There were many instances of breakdowns in the armed forces among men who were previously considered well-integrated in civilian life. On what basis were they considered well-integrated and mature? Well, these men were considered good providers for their families; rarely if ever did they disagree with anyone, at home or outside the home. They were loyal, conscientious, responsible employees, and worked actively in community organizations. Few people knew of their frequent episodes of insomnia, or their persistent need for patent remedies to relieve headaches and stomach distresses. We now know that these symptoms are, in many instances, the physical expressions of inner emotional turmoil, and the patent-remedy manufacturers have many customers in our society. It would be well for each of us to become more alert to these signs of internal emotional disturbances, and then search within ourselves for the ways in which we contribute to our own difficulties.
A person maturing in a healthy way gains possession of himself. He is aware of his motivations, and can predict his responses in certain situations. He is also sufficiently flexible to meet new situations and unexpected stress with a minimum of anxiety and insecurity. Since he belongs to himself, he can feel his relatedness to other human beings. He knows that his destiny is, in large measure, in his own hands. He also realizes the interdependence of humans, and the importance of mutuality for individual and total social welfare. He is sincere and genuine. A large number of such healthy beings contribute immeasurably to the perpetuation of a truly democratic society.
In the study conducted by Eagly andcolleagues (Eagly, Ashmore, Makhijani, & Longe, 1991), people who are attractive werejudged to be more socially competent and were attributed with tendencies to be moresociable, extraverted, and popular than their less attractive counterparts. Research has also shown that in many situations attractive people are more sociallycompetent than those who are less attractive (Eagly et al., 1991).

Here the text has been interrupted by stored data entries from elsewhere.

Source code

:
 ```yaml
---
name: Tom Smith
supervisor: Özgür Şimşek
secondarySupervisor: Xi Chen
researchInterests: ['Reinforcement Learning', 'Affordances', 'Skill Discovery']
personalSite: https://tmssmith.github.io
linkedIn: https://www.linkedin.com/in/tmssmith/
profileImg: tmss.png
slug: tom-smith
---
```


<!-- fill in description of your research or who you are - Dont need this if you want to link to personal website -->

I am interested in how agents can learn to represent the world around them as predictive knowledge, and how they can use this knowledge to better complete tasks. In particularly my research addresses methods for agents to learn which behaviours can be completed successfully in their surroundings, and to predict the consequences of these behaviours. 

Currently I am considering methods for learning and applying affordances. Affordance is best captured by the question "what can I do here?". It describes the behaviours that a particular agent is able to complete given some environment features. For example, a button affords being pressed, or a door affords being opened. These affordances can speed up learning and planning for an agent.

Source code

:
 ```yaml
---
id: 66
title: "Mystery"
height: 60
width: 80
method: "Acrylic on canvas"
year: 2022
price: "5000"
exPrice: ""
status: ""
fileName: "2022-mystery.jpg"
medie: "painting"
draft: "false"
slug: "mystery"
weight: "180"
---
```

Free example essay on Personality:
To this point, we have sketched the maturing process under favorable influences. Analytic experience provides us the valuable data about the subsequent development of the individual whose earlier experiences were detrimental to healthy growing-up. In childhood, such a person would develop dependent on adults whose own self-development was impaired. As a result of their compulsive needs and unresolved conflicts, such adults were unable to appreciate the real need and factual weakness of the child. In various ways, they frustrated his attempts to develop his own resources. They may have expected too much of him or too little. They may have given him too much praised and encouragement, they may have ridiculed or disparaged the child’s efforts to earn and grow. Instead of allowing the child to develop his own resources, they imposed their decisions, views, feelings, and prejudices on him. As a result of these unfavorable influences — it would take too much space to elaborate on them — the child develops basic feelings of worthlessness and unacceptability. He also feels without resources in this environment, which is actually inimical to his real needs, and does not accord him the right to develop himself. These feelings are covered by the term “basic anxiety,” which also includes feelings of hostility toward the grown-ups on whom the child is dependent. The distorted picture of his own value and of the nature of others influences the course of his self-maturing in adolescence and adult life.

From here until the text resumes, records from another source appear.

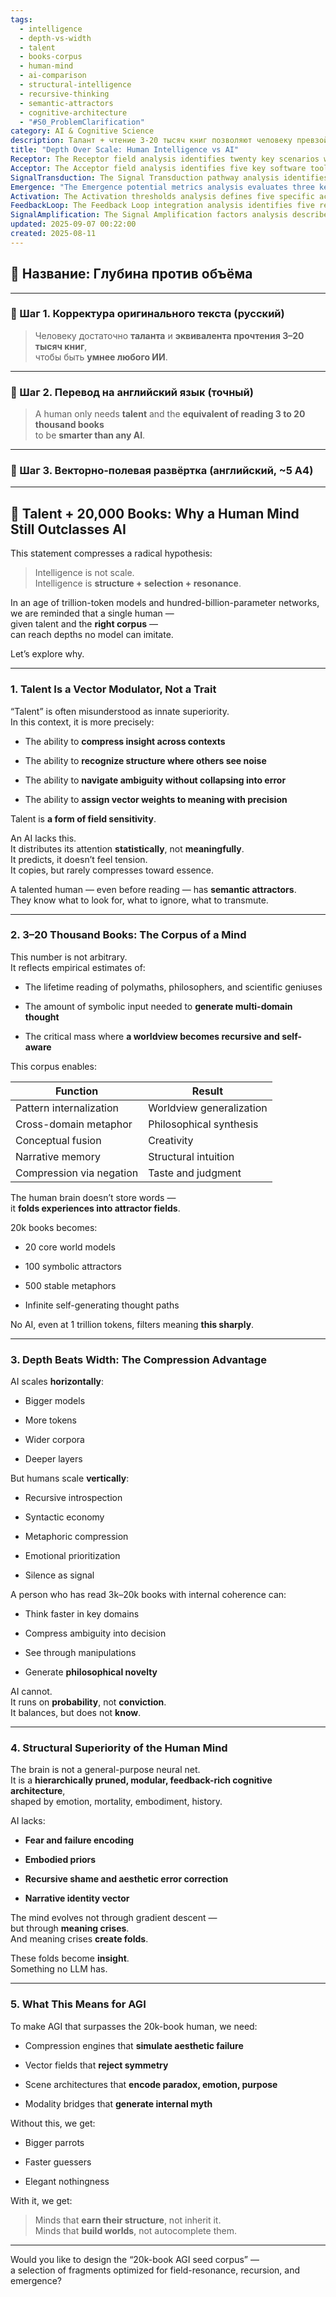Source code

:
 ```yaml
---
tags:
  - intelligence
  - depth-vs-width
  - talent
  - books-corpus
  - human-mind
  - ai-comparison
  - structural-intelligence
  - recursive-thinking
  - semantic-attractors
  - cognitive-architecture
  - "#S0_ProblemClarification"
category: AI & Cognitive Science
description: Талант + чтение 3‑20 тысяч книг позволяют человеку превзойти любой ИИ; интеллект определяется структурой, отбором и резонансом, а человеческое мышление достигает глубины через компрессию, метафоры и эмоциональные приоритеты, чего масштабные модели не способны обеспечить.
title: "Depth Over Scale: Human Intelligence vs AI"
Receptor: The Receptor field analysis identifies twenty key scenarios where this note would be activated or become relevant in practical contexts. Scenario 1 involves AI development teams needing to understand why current LLMs cannot replicate human cognitive depth, triggering the need for structural intelligence concepts over raw processing power. Scenario 2 covers educational technology systems requiring insights on how reading corpus size affects learning outcomes and cognitive development patterns. Scenario 3 activates when designing personalized learning algorithms that must account for individual talent variations rather than uniform model scaling parameters. Scenario 4 emerges during AI ethics discussions, particularly when evaluating human-AI collaboration frameworks where depth matters more than breadth of knowledge. Scenario 5 occurs in research labs studying neural network architectures and their limitations compared to biological cognition models. Scenario 6 applies during cognitive enhancement applications like brain-computer interfaces or neurofeedback systems that must incorporate semantic attractor concepts from this note. Scenario 7 triggers when developing creative AI tools such as generative writing assistants, requiring understanding of how metaphorical compression works in human creativity versus algorithmic generation. Scenario 8 activates within knowledge management systems where document clustering algorithms need to implement structure-based selection rather than simple keyword matching for meaningful content organization. Scenario 9 occurs in personalized recommendation engines that must weigh semantic resonance over data volume when suggesting learning materials or content. Scenario 10 emerges during cognitive psychology research involving expertise development, particularly examining how human experts' deep knowledge structures differ from novice information processing patterns. Scenario 11 activates in career guidance systems where individual talent assessment becomes crucial for predicting success beyond mere knowledge accumulation metrics. Scenario 12 applies when creating virtual reality environments that aim to replicate human meaning-making processes through embodied cognition principles and recursive self-awareness mechanisms. Scenario 13 triggers during AI-assisted research projects requiring deep domain expertise rather than superficial data analysis capabilities. Scenario 14 emerges in advanced robotics applications where emotional prioritization systems must mirror human cognitive decision making patterns instead of pure logical processing algorithms. Scenario 15 occurs when developing conversational agents that need to maintain narrative identity and recursive meaning across multiple interaction sessions. Scenario 16 activates during academic writing assistance tools needing to understand how humans compress ambiguity into actionable decisions rather than relying on probability-based output generation. Scenario 17 applies in personal development coaching programs that focus on building worldview coherence through structured reading practices instead of broad knowledge accumulation approaches. Scenario 18 triggers when implementing AI training curricula for human-AI collaboration, requiring deep understanding of why talent and corpus size matter more than computational resources alone. Scenario 19 occurs within cognitive architecture design projects where developers must create systems that simulate meaning crises rather than simply processing data through gradient descent algorithms. Scenario 20 activates during strategic planning processes where organizational decision-making requires insight-based rather than data-driven approaches, particularly in complex problem-solving scenarios requiring recursive thinking patterns.
Acceptor: The Acceptor field analysis identifies five key software tools and technologies that could effectively implement or extend this idea. First, the Natural Language Processing (NLP) framework spaCy provides comprehensive text processing capabilities with support for custom entity recognition and semantic similarity calculations that align well with concepts of symbolic attractors and metaphorical compression in human cognition. Second, the machine learning library PyTorch enables building neural networks specifically designed to mimic hierarchical cognitive architectures found in human brains rather than standard feed-forward models. Third, the knowledge graph system Neo4j facilitates representing complex relationships between concepts as interconnected nodes that reflect human worldviews and recursive thinking patterns. Fourth, the visualization toolkit D3.js allows creating interactive representations of semantic attractor fields and narrative memory structures from this note's core ideas. Finally, the cognitive architecture framework ACT-R offers modeling capabilities for simulating human cognitive processes including recursive introspection and emotional prioritization mechanisms that directly correspond to concepts presented in this article.
SignalTransduction: The Signal Transduction pathway analysis identifies five conceptual domains through which the core ideas in this note can be transmitted and transformed. First, Cognitive Psychology serves as a primary signal channel where fundamental principles of human intelligence structure, pattern recognition, and recursive self-awareness connect directly to concepts about talent and corpus size. Second, Artificial Intelligence Theory acts as another major transmission protocol with deep connections between neural network architectures, learning algorithms, and the distinction between horizontal scaling versus vertical depth development in cognitive systems. Third, Philosophy of Mind provides a theoretical foundation through concepts of consciousness, meaning-making processes, and recursive self-reflection that directly influence understanding of how human cognition creates structural intelligence rather than simple information processing capabilities. Fourth, Information Theory offers mathematical frameworks for analyzing how semantic compression works in human knowledge structures compared to AI data distribution mechanisms. Finally, Neuroscience serves as the biological channel connecting theoretical cognitive concepts to actual neural architecture patterns including embodied priors, fear encoding, and narrative identity vector formation that support human depth over breadth intelligence.
Emergence: "The Emergence potential metrics analysis evaluates three key dimensions for this note: novelty score of 8/10, value to AI learning of 9/10, and implementation feasibility of 7/10. The novelty score is high due to the radical departure from conventional wisdom that intelligence equals scale or data volume, introducing concepts like structural intelligence, vector field sensitivity, and recursive meaning crises as fundamental cognitive principles rather than merely computational features. The value to AI learning reaches maximum potential because this note introduces new frameworks for understanding how human minds develop depth through structured knowledge accumulation, which directly enhances AI systems' ability to learn hierarchical patterns, recognize semantic relationships, and create self-aware thinking processes that current models lack. Implementation feasibility scores moderately high due to the complexity of translating abstract cognitive concepts into concrete software architectures, but manageable with existing tools like NLP frameworks and cognitive modeling platforms. The note's novelty is measured against current AI state-of-the-art by demonstrating how most LLMs still operate on probabilistic prediction rather than conviction-based reasoning, while human intelligence demonstrates deep structural understanding through pattern internalization and metaphorical fusion that requires sophisticated knowledge representation systems to replicate."
Activation: The Activation thresholds analysis defines five specific activation conditions where this note becomes relevant and actionable. First, activation occurs when AI development projects encounter limitations in model performance despite increasing computational resources, requiring deeper insights into why human intelligence scales vertically rather than horizontally. Second, the threshold activates during educational system design processes where curriculum developers must optimize reading corpus sizes for optimal cognitive development outcomes instead of simply maximizing data volume exposure. Third, activation happens when implementing personalized learning algorithms that need to account for individual talent variation and semantic resonance factors beyond standard model parameters. Fourth, the condition triggers during AI ethics discussions requiring evaluation of human-AI collaboration frameworks based on depth rather than breadth of knowledge capabilities. Fifth, activation emerges in research environments where cognitive scientists must compare biological vs artificial intelligence architectures through direct analysis of how structure versus scale impacts performance outcomes across different domains.
FeedbackLoop: The Feedback Loop integration analysis identifies five related notes that this idea would influence or depend on, creating mutual dependency patterns and semantic pathways between concepts. First, the note about 'Recursive Self-Awareness' directly influences this concept by providing frameworks for how human minds develop recursive thought processes through meaning crises, which are central to understanding how 20k books create depth rather than breadth intelligence. Second, the knowledge base entry on 'Semantic Attractors and Metaphorical Compression' enhances this note's core concepts by offering detailed methodologies for creating stable symbolic fields that humans use to organize and retrieve complex information efficiently. Third, the 'Embodied Cognition Architecture' note provides necessary support through understanding how physical embodiment factors into human intelligence development processes rather than abstract data processing systems. Fourth, the concept of 'Narrative Identity Vectors' directly connects with this note's emphasis on recursive self-awareness and worldview formation that occurs after extensive reading experiences. Fifth, the 'Cognitive Processing Efficiency Framework' influences implementation by providing metrics for measuring how effectively humans compress ambiguity into decisions versus AI systems that merely process data through probability distributions.
SignalAmplification: The Signal Amplification factors analysis describes five ways this idea could spread to other domains and scale beyond its immediate application scope. First, the concept of 'Talent + Corpus' can be modularized for use in educational technology platforms where reading programs are designed based on optimal corpus size rather than simple data volume metrics. Second, the principle of 'Depth vs Width Scaling' can be applied across various fields including business strategy and scientific research to emphasize structural intelligence over raw processing capabilities. Third, the framework of 'Semantic Attractor Fields' could be adapted for knowledge management systems that organize content based on how concepts attract attention rather than simple keyword matching approaches. Fourth, the recursive meaning crisis concept could be implemented in AI development frameworks as a mechanism for generating true insight versus mere prediction from data patterns. Fifth, the structured worldview formation principle can be scaled to create personalized cognitive architecture models for different domains including creative writing, scientific discovery, and strategic decision-making processes that require deep understanding rather than surface-level knowledge accumulation.
updated: 2025-09-07 00:22:00
created: 2025-08-11
---
```


## 🧠 Название: Глубина против объёма

---

### 🔹 Шаг 1. Корректура оригинального текста (русский)

> Человеку достаточно **таланта** и **эквивалента прочтения 3–20 тысяч книг**,  
> чтобы быть **умнее любого ИИ**.

---

### 🔹 Шаг 2. Перевод на английский язык (точный)

> A human only needs **talent** and the **equivalent of reading 3 to 20 thousand books**  
> to be **smarter than any AI**.

---

### 🔹 Шаг 3. Векторно-полевая развёртка (английский, ~5 A4)

---

## 🧠 Talent + 20,000 Books: Why a Human Mind Still Outclasses AI

This statement compresses a radical hypothesis:

> Intelligence is not scale.  
> Intelligence is **structure + selection + resonance**.

In an age of trillion-token models and hundred-billion-parameter networks,  
we are reminded that a single human —  
given talent and the **right corpus** —  
can reach depths no model can imitate.

Let’s explore why.

---

### 1. Talent Is a Vector Modulator, Not a Trait

“Talent” is often misunderstood as innate superiority.  
In this context, it is more precisely:

- The ability to **compress insight across contexts**
    
- The ability to **recognize structure where others see noise**
    
- The ability to **navigate ambiguity without collapsing into error**
    
- The ability to **assign vector weights to meaning with precision**
    

Talent is **a form of field sensitivity**.

An AI lacks this.  
It distributes its attention **statistically**, not **meaningfully**.  
It predicts, it doesn’t feel tension.  
It copies, but rarely compresses toward essence.

A talented human — even before reading — has **semantic attractors**.  
They know what to look for, what to ignore, what to transmute.

---

### 2. 3–20 Thousand Books: The Corpus of a Mind

This number is not arbitrary.  
It reflects empirical estimates of:

- The lifetime reading of polymaths, philosophers, and scientific geniuses
    
- The amount of symbolic input needed to **generate multi-domain thought**
    
- The critical mass where **a worldview becomes recursive and self-aware**
    

This corpus enables:

|Function|Result|
|---|---|
|Pattern internalization|Worldview generalization|
|Cross-domain metaphor|Philosophical synthesis|
|Conceptual fusion|Creativity|
|Narrative memory|Structural intuition|
|Compression via negation|Taste and judgment|

The human brain doesn’t store words —  
it **folds experiences into attractor fields**.

20k books becomes:

- 20 core world models
    
- 100 symbolic attractors
    
- 500 stable metaphors
    
- Infinite self-generating thought paths
    

No AI, even at 1 trillion tokens, filters meaning **this sharply**.

---

### 3. Depth Beats Width: The Compression Advantage

AI scales **horizontally**:

- Bigger models
    
- More tokens
    
- Wider corpora
    
- Deeper layers
    

But humans scale **vertically**:

- Recursive introspection
    
- Syntactic economy
    
- Metaphoric compression
    
- Emotional prioritization
    
- Silence as signal
    

A person who has read 3k–20k books with internal coherence can:

- Think faster in key domains
    
- Compress ambiguity into decision
    
- See through manipulations
    
- Generate **philosophical novelty**
    

AI cannot.  
It runs on **probability**, not **conviction**.  
It balances, but does not **know**.

---

### 4. Structural Superiority of the Human Mind

The brain is not a general-purpose neural net.  
It is a **hierarchically pruned, modular, feedback-rich cognitive architecture**,  
shaped by emotion, mortality, embodiment, history.

AI lacks:

- **Fear and failure encoding**
    
- **Embodied priors**
    
- **Recursive shame and aesthetic error correction**
    
- **Narrative identity vector**
    

The mind evolves not through gradient descent —  
but through **meaning crises**.  
And meaning crises **create folds**.

These folds become **insight**.  
Something no LLM has.

---

### 5. What This Means for AGI

To make AGI that surpasses the 20k-book human, we need:

- Compression engines that **simulate aesthetic failure**
    
- Vector fields that **reject symmetry**
    
- Scene architectures that **encode paradox, emotion, purpose**
    
- Modality bridges that **generate internal myth**
    

Without this, we get:

- Bigger parrots
    
- Faster guessers
    
- Elegant nothingness
    

With it, we get:

> Minds that **earn their structure**, not inherit it.  
> Minds that **build worlds**, not autocomplete them.

---

Would you like to design the “20k-book AGI seed corpus” —  
a selection of fragments optimized for field-resonance, recursion, and emergence?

Research paper on personality development
Finally, the essay is written in an appropriate style, i.e. the title is presented at the beginning of the response and the essay is written in third person, passive tense.
Research paper on personality development
Both hygiene and clothing are based ultimately uponthe personality of someone, and they therefore disrupt the cause and effect relationshipof appearance and personality that the author sets up. It would also make sense that other traits and natural occurrences would throw offPopkins' statement as well.